(TASK BRIEF):
Beneath this task is a listing. State how many of its lines include the string "optical", giving nothing but the number.

*** DATA EXTRACT ***

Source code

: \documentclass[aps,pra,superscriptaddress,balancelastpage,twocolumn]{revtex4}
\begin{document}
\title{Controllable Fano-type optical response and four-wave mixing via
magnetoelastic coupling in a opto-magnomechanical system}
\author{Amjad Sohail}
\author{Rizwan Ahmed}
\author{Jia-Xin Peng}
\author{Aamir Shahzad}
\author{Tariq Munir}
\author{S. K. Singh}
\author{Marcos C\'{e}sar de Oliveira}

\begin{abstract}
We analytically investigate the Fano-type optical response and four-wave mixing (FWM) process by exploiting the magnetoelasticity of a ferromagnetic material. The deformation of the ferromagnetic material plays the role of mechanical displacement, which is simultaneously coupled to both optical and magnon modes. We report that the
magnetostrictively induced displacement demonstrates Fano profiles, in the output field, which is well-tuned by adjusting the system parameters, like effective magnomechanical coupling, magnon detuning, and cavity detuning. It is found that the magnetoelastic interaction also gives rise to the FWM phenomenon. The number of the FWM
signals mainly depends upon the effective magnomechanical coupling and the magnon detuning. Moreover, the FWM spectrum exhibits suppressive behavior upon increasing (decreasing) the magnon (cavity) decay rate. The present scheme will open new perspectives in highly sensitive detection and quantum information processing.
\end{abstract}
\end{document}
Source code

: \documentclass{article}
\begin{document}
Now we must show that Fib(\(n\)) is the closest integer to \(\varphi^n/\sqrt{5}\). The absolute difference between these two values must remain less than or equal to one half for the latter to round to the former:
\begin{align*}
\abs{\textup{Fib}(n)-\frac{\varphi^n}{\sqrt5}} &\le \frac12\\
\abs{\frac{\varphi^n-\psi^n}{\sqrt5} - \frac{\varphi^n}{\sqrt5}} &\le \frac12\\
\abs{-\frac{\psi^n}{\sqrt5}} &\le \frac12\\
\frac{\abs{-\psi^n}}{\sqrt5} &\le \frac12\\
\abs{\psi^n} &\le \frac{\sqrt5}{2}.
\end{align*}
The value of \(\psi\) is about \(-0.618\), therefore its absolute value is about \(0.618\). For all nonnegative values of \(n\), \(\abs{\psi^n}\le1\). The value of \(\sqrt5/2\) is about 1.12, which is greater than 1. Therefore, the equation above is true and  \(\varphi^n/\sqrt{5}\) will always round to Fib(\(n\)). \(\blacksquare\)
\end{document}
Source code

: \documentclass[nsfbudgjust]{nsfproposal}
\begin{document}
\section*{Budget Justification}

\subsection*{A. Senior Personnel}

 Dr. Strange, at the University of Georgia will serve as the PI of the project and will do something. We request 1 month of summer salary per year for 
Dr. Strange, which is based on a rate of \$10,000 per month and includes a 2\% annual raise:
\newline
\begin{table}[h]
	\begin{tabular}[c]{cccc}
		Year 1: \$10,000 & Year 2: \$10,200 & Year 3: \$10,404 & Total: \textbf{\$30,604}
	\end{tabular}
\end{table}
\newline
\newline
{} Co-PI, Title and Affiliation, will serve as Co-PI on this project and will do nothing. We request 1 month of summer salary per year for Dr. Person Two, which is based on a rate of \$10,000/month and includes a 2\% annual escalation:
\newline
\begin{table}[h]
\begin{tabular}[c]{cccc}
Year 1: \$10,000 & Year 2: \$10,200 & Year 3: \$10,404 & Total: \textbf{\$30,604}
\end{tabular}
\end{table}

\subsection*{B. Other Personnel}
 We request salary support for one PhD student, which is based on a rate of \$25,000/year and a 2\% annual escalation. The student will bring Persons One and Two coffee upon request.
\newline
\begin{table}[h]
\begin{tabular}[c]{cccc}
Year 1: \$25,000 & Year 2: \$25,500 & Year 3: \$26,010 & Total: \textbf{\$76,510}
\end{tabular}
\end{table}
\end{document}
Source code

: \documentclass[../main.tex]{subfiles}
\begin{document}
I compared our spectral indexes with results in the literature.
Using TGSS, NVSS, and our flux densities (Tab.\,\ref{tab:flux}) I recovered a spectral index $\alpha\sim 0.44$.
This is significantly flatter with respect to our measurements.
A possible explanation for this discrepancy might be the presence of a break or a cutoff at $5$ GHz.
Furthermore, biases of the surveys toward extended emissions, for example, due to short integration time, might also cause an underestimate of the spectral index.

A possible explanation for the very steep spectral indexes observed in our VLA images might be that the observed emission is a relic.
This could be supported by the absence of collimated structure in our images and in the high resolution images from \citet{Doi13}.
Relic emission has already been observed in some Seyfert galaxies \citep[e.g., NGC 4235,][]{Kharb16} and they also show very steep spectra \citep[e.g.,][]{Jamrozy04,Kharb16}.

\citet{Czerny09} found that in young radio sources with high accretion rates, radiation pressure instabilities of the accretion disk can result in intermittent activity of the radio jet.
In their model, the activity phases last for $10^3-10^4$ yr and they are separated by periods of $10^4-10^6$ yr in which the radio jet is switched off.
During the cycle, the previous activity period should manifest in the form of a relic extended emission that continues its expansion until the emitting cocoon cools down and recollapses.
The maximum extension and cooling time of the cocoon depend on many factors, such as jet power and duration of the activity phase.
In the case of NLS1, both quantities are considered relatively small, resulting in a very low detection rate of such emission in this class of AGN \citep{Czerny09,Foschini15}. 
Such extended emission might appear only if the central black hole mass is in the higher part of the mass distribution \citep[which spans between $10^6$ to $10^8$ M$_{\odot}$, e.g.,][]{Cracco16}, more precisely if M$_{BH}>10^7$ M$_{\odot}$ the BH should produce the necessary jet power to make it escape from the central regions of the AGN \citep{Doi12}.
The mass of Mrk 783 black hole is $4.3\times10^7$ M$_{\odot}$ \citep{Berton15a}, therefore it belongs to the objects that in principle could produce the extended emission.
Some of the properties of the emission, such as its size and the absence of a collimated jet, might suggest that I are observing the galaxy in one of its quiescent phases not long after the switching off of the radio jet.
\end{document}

***

(RESPONSE AREA):
2